Series on Persuasive Speakers: Choice of words

Many entrepreneurs are so passionate about their new startup idea that they can’t believe any intelligent being, investor or customer wouldn’t react just as excitedly after a quick introduction. They don’t realize that they can often kill their credibility — and future opportunities — by communicating only with passion, responding with a cynical comment or giving up too soon.

The art of getting others to see things as you see them — usually called persuasion — is a key one for entrepreneurs, and it needs to be honed from the first day that you formulate your new idea. You have to persuade the right partners to join and build the solution, the right investors to fund it and the right customers to buy it. Good marketing is just a subset of these efforts and skills.

Take the story of the blind beggar and the advertising writer as an example. This story shows the difference that persuasion and effective communication can make to an idea.

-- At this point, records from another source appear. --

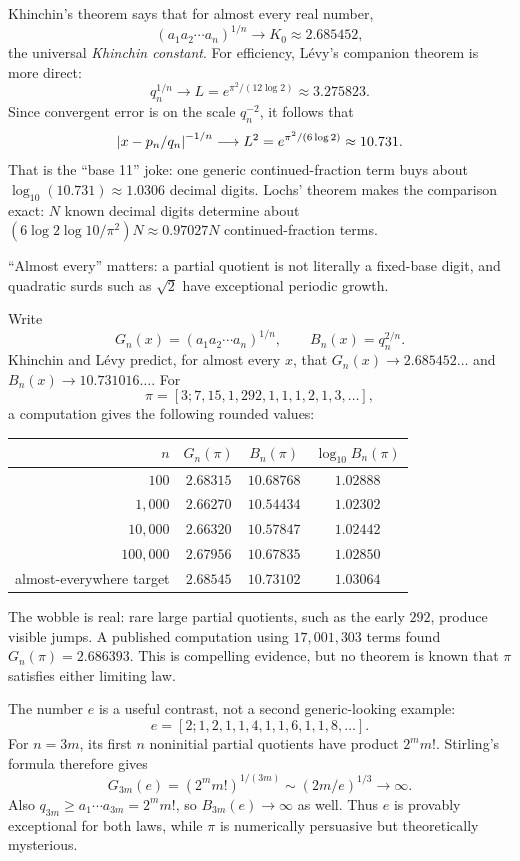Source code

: \begin{labbox}[title={Aside: continued fractions are roughly ``base 11''}]
Khinchin's theorem says that for almost every real number,
\[
  (a_1a_2\cdots a_n)^{1/n}\longrightarrow
  K_0\approx2.685452,
\]
the universal \emph{Khinchin constant}. For efficiency, L\'evy's companion
theorem is more direct:
\[
 q_n^{1/n}\longrightarrow
 L=e^{\pi^2/(12\log2)}\approx3.275823.
\]
Since convergent error is on the scale $q_n^{-2}$, it follows that
\[
 \abs{x-p_n/q_n}^{-1/n}\longrightarrow
 L^2=e^{\pi^2/(6\log2)}\approx10.731.
\]
That is the ``base 11'' joke: one generic continued-fraction term buys about
$\log_{10}(10.731)\approx1.0306$ decimal digits. Lochs' theorem makes the
comparison exact: $N$ known decimal digits determine about
$(6\log2\log10/\pi^2)N\approx0.97027N$ continued-fraction terms.

``Almost every'' matters: a partial quotient is not literally a fixed-base
digit, and quadratic surds such as $\sqrt2$ have exceptional periodic growth.
\end{labbox}

\begin{checkpoint}[title={Experiment: $\pi$ looks typical; $e$ does not},breakable=false]
Write
\[
 G_n(x)=(a_1a_2\cdots a_n)^{1/n},
 \qquad B_n(x)=q_n^{2/n}.
\]
Khinchin and L\'evy predict, for almost every $x$, that
$G_n(x)\to2.685452\dots$ and $B_n(x)\to10.731016\dots$. For
\[
 \pi=[3;7,15,1,292,1,1,1,2,1,3,\dots],
\]
a computation gives the following rounded values:
\begin{center}
\small
\begin{tabular}{rccc}
\toprule
$n$ & $G_n(\pi)$ & $B_n(\pi)$ & $\log_{10}B_n(\pi)$ \\
\midrule
$100$     & $2.68315$ & $10.68768$ & $1.02888$ \\
$1{,}000$ & $2.66270$ & $10.54434$ & $1.02302$ \\
$10{,}000$ & $2.66320$ & $10.57847$ & $1.02442$ \\
$100{,}000$ & $2.67956$ & $10.67835$ & $1.02850$ \\
\midrule
almost-everywhere target & $2.68545$ & $10.73102$ & $1.03064$ \\
\bottomrule
\end{tabular}
\end{center}
The wobble is real: rare large partial quotients, such as the early $292$,
produce visible jumps. A published computation using $17{,}001{,}303$ terms
found $G_n(\pi)=2.686393$. This is compelling evidence, but no theorem is known
that $\pi$ satisfies either limiting law.

The number $e$ is a useful contrast, not a second generic-looking example:
\[
 e=[2;1,2,1,1,4,1,1,6,1,1,8,\dots].
\]
For $n=3m$, its first $n$ noninitial partial quotients have product $2^m m!$.
Stirling's formula therefore gives
\[
 G_{3m}(e)=(2^m m!)^{1/(3m)}\sim(2m/e)^{1/3}\longrightarrow\infty.
\]
Also $q_{3m}\geq a_1\cdots a_{3m}=2^m m!$, so $B_{3m}(e)\to\infty$ as well.
Thus $e$ is provably exceptional for both laws, while $\pi$ is numerically
persuasive but theoretically mysterious.
\end{checkpoint}

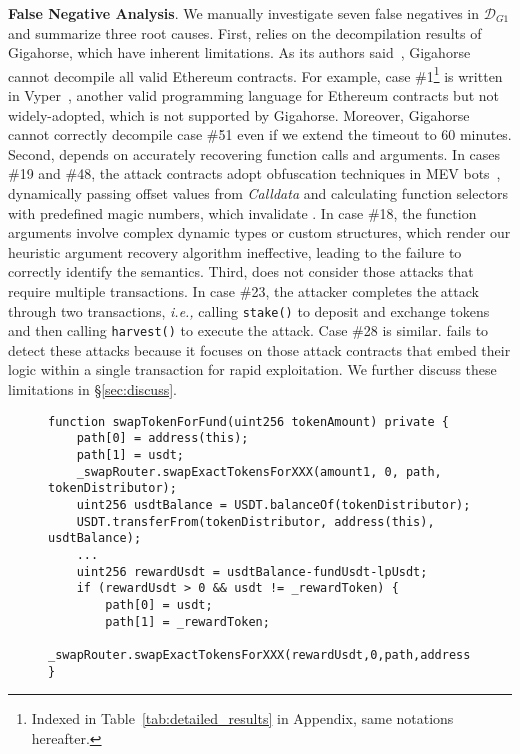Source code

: \noindent \textbf{False Negative Analysis}.
We manually investigate seven false negatives in $\mathcal{D}_{G1}$ and summarize three root causes.
First, {\tool} relies on the decompilation results of Gigahorse, which have inherent limitations. As its authors said~\cite{grech2019gigahorse}, Gigahorse cannot decompile all valid Ethereum contracts. For example, case \#1\footnote{Indexed in Table~\ref{tab:detailed_results} in Appendix, same notations hereafter.} is written in Vyper~\cite{vyper}, another valid programming language for Ethereum contracts but not widely-adopted, which is not supported by Gigahorse.
Moreover, Gigahorse cannot correctly decompile case \#51 even if we extend the timeout to 60 minutes.
Second, {\tool} depends on accurately recovering function calls and arguments. In cases \#19 and \#48, the attack contracts adopt obfuscation techniques in MEV bots~\cite{mevObfus}, dynamically passing offset values from \textit{Calldata} and calculating function selectors with predefined magic numbers, which invalidate {\tool}. 
In case \#18, the function arguments involve complex dynamic types or custom structures, which render our heuristic argument recovery algorithm ineffective, leading to the failure to correctly identify the semantics.
Third, {\tool} does not consider those attacks that require multiple transactions. In case \#23, the attacker completes the attack through two transactions, \textit{i.e.,} calling \texttt{stake()} to deposit and exchange tokens and then calling \texttt{harvest()} to execute the attack. Case \#28 is similar. {\tool} fails to detect these attacks because it focuses on those attack contracts that embed their logic within a single transaction for rapid exploitation.
We further discuss these limitations in \S\ref{sec:discuss}.

\begin{figure}[h]
\begin{lstlisting}[caption={The \texttt{swapTokenForFund()} function.}, label=lst:fpcode, belowskip=-2em]
function swapTokenForFund(uint256 tokenAmount) private {
    path[0] = address(this);
    path[1] = usdt;
    _swapRouter.swapExactTokensForXXX(amount1, 0, path, tokenDistributor);
    uint256 usdtBalance = USDT.balanceOf(tokenDistributor);
    USDT.transferFrom(tokenDistributor, address(this), usdtBalance);
    ...
    uint256 rewardUsdt = usdtBalance-fundUsdt-lpUsdt;
    if (rewardUsdt > 0 && usdt != _rewardToken) {
        path[0] = usdt;
        path[1] = _rewardToken;
        _swapRouter.swapExactTokensForXXX(rewardUsdt,0,path,address(this));}
}

\end{lstlisting}
\end{figure}

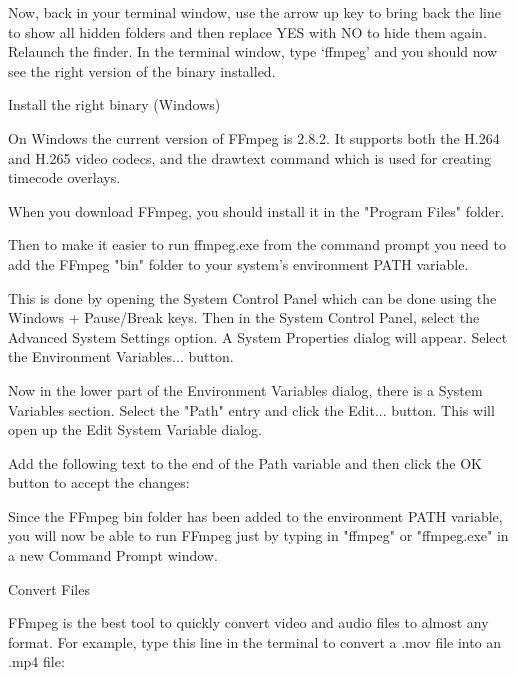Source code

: \begin{fullwidth}
Now, back in your terminal window, use the arrow up key to bring back the line to show all hidden folders and then replace YES with NO to hide them again. Relaunch the finder. In the terminal window, type ‘ffmpeg’ and you should now see the right version of the binary installed.

{\large Install the right binary (Windows)\par}

On Windows the current version of FFmpeg is 2.8.2. It supports both the H.264 and H.265 video codecs, and the drawtext command which is used for creating timecode overlays.

When you download FFmpeg, you should install it in the "Program Files" folder.

Then to make it easier to run ffmpeg.exe from the command prompt you need to add the FFmpeg "bin" folder to your system's environment PATH variable.

This is done by opening the System Control Panel which can be done using the Windows + Pause/Break keys. Then in the System Control Panel, select the Advanced System Settings option. A System Properties dialog will appear. Select the Environment Variables... button.

Now in the lower part of the Environment Variables dialog, there is a System Variables section. Select the "Path" entry and click the Edit... button. This will open up the Edit System Variable dialog.


Add the following text to the end of the Path variable and then click the OK button to accept the changes:



Since the FFmpeg bin folder has been added to the environment PATH variable, you will now be able to run FFmpeg just by typing in "ffmpeg" or "ffmpeg.exe" in a new Command Prompt window.

{\large Convert Files \par}

FFmpeg is the best tool to quickly convert video and audio files to almost any format. For example, type this line in the terminal to convert a .mov file into an .mp4 file:



\end{fullwidth}
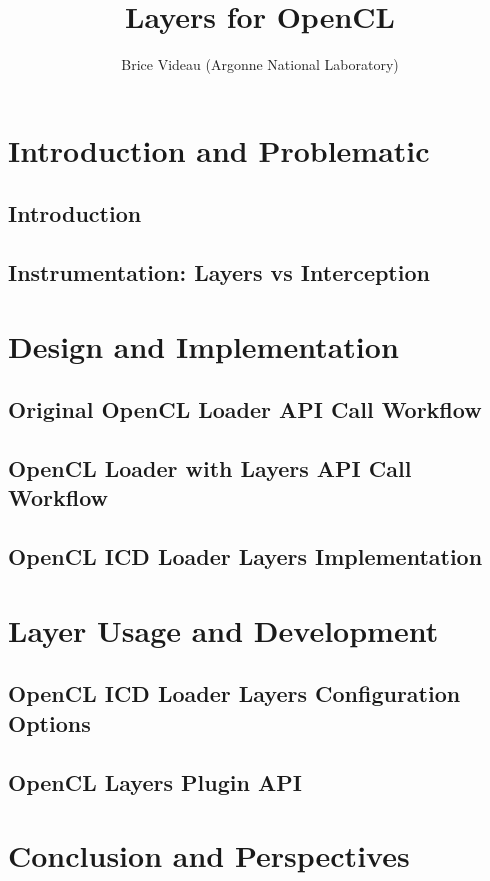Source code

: \documentclass{beamer}
\title{Layers for OpenCL}
\author{Brice Videau (Argonne National Laboratory)}
\begin{document}
\frame{\titlepage}

\section{Introduction and Problematic}

\subsection{Introduction}


\subsection[Instrumentation]{Instrumentation: Layers vs Interception}


\section{Design and Implementation}

\subsection[API Call]{Original OpenCL Loader API Call Workflow}


\subsection[Layer API Call]{OpenCL Loader with Layers API Call Workflow}


\subsection[Implementation]{OpenCL ICD Loader Layers Implementation}


\section{Layer Usage and Development}
\subsection[configuration]{OpenCL ICD Loader Layers Configuration Options}


\subsection[Layer API]{OpenCL Layers Plugin API}


\section[Conclusion]{Conclusion and Perspectives}

\end{document}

An old blind man was sitting on a busy street corner in the rush-hour begging for money. On a cardboard sign, next to an empty tin cup, he had written: ‘Blind – Please help’. No-one was giving him any money. A young advertising writer walked past and saw the blind man with his sign and empty cup, and also saw the many people passing by completely unmoved, let alone stopping to give money.

The advertising writer took a thick marker-pen from her pocket, turned the cardboard sheet back-to-front, and re-wrote the sign, then went on her way. Immediately, people began putting money into the tin cup. After a while, when the cup was overflowing, the blind man asked a stranger to tell him what the sign now said. “It says,” said the stranger, “‘It’s a beautiful day. You can see it. I cannot.’ “

Much later it was interpreted into a popular video on the web. This story illustrates in a timeless way how important choice of words and language is when we want to truly connect with and move other people.